If Al Jackson was the Mets' best expansion choice, Hickman was clearly second. The tall, rangy outfielder was basically the Mets' regular centerfielder for their first four seasons, although it seemed like the organization was always trying to replace him. Hickman would show flashes - the first Met to homer 3 times in a game, the first to hit for the cycle, the guy who homered to end Roger Craig's ridiculously long losing streak - and yet, Jim was a target of boobirds for his frequent strikeouts and double play grounders in clutch situations. Defensively and on the bases, Jim was okay, but his long strides and gangly build somehow made it seem like he wasn't trying because it looked like he should have been better.

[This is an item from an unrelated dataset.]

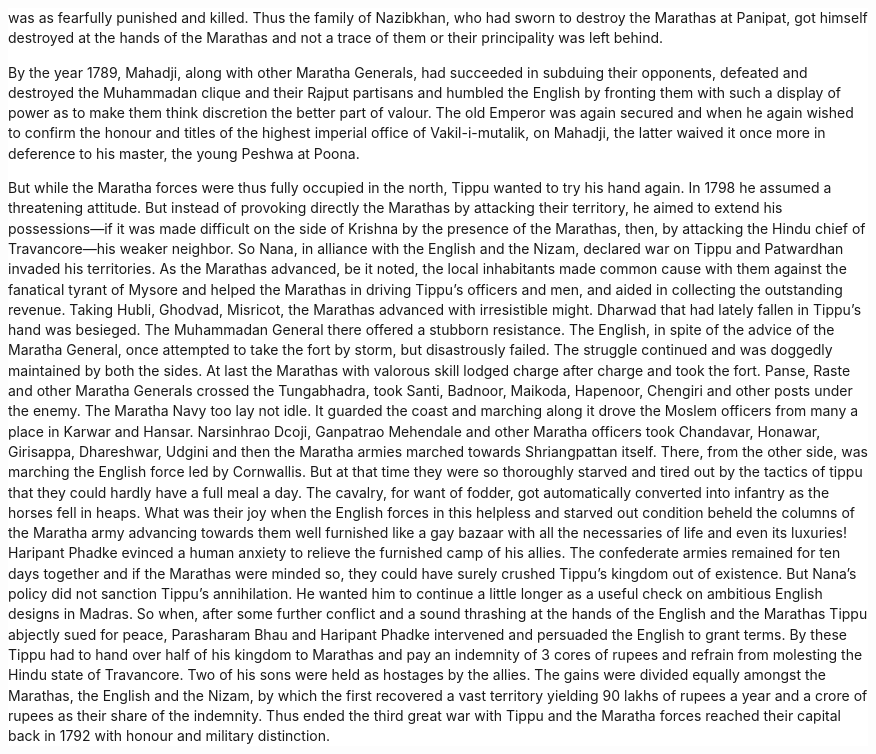 was as fearfully punished and killed. Thus the family of Nazibkhan, who had sworn to destroy the Marathas at Panipat, got himself destroyed at the hands of the Marathas and not a trace of them or their principality was left behind. 

By the year 1789, Mahadji, along with other Maratha Generals, had succeeded in subduing their opponents, defeated and destroyed the Muhammadan clique and their Rajput partisans and humbled the English by fronting them with such a display of power as to make them think discretion the better part of valour. The old Emperor was again secured and when he again wished to confirm the honour and titles of the highest imperial office of Vakil-i-mutalik, on Mahadji, the latter waived it once more in deference to his master, the young Peshwa at Poona. 

But while the Maratha forces were thus fully occupied in the north, Tippu wanted to try his hand again. In 1798 he assumed a threatening attitude. But instead of provoking directly the Marathas by attacking their territory, he aimed to extend his possessions—if it was made difficult on the side of Krishna by the presence of the Marathas, then, by attacking the Hindu chief of Travancore—his weaker neighbor. So Nana, in alliance with the English and the Nizam, declared war on Tippu and Patwardhan invaded his territories. As the Marathas advanced, be it noted, the local inhabitants made common cause with them against the fanatical tyrant of Mysore and helped the Marathas in driving Tippu’s officers and men, and aided in collecting the outstanding revenue. Taking Hubli, Ghodvad, Misricot, the Marathas advanced with irresistible might. Dharwad that had lately fallen in Tippu’s hand was besieged. The Muhammadan General there offered a stubborn resistance. The English, in spite of the advice of the Maratha General, once attempted to take the fort by storm, but disastrously failed. The struggle continued and was doggedly maintained by both the sides. At last the Marathas with valorous skill lodged charge after charge and took the fort. Panse, Raste and other Maratha Generals crossed the Tungabhadra, took Santi, Badnoor, Maikoda, Hapenoor, Chengiri and other posts under the enemy. The Maratha Navy too lay not idle. It guarded the coast and marching along it drove the Moslem officers from many a place in Karwar and Hansar. Narsinhrao Dcoji, Ganpatrao Mehendale and other Maratha officers took Chandavar, Honawar, Girisappa, Dhareshwar, Udgini and then the Maratha armies marched towards Shriangpattan itself. There, from the other side, was marching the English force led by Cornwallis. But at that time they were so thoroughly starved and tired out by the tactics of tippu that they could hardly have a full meal a day. The cavalry, for want of fodder, got automatically converted into infantry as the horses fell in heaps. What was their joy when the English forces in this helpless and starved out condition beheld the columns of the Maratha army advancing towards them well furnished like a gay bazaar with all the necessaries of life and even its luxuries! Haripant Phadke evinced a human anxiety to relieve the furnished camp of his allies. The confederate armies remained for ten days together and if the Marathas were minded so, they could have surely crushed Tippu’s kingdom out of existence. But Nana’s policy did not sanction Tippu’s annihilation. He wanted him to continue a little longer as a useful check on ambitious English designs in Madras. So when, after some further conflict and a sound thrashing at the hands of the English and the Marathas Tippu abjectly sued for peace, Parasharam Bhau and Haripant Phadke intervened and persuaded the English to grant terms. By these Tippu had to hand over half of his kingdom to Marathas and pay an indemnity of 3 cores of rupees and refrain from molesting the Hindu state of Travancore. Two of his sons were held as hostages by the allies. The gains were divided equally amongst the Marathas, the English and the Nizam, by which the first recovered a vast territory yielding 90 lakhs of rupees a year and a crore of rupees as their share of the indemnity. Thus ended the third great war with Tippu and the Maratha forces reached their capital back in 1792 with honour and military distinction.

When the Mets finally disposed of Hickman as the throw-in sent to the Dodgers along with Ron Hunt in the Tommy Davis trade, most Mets fans either didn't care or said "good riddance" and his performance with the Dodgers, a .163 batting average in his only season in L.A. seemed to confirm what some Mets' fans thought all along - that this guy was no major league player.
Yet, incredibly, and seemingly from out of nowhere, in 1970, Hickman then with the Cubs produced a remarkable season, a .315 batting average, 32 homeruns, 115 rbi's, a spot in the all-star game where he drove in the winning run, and an eighth place finish in the NL MVP race. Suddenly he was among the most feared hitters in the league. Who was this guy?
The following year, he hit just .256 and his rbi's were down to 60, more typical of the kind of years he had with the Mets, and before long, he was gone from the major league scene. But if ever a mediocre player had one shining year, living up to the potential that Mets' fans once hoped he had, though most eventually abandoned that idea, Hickman was the one. In retrospect, his 1970 season is still a little hard to believe.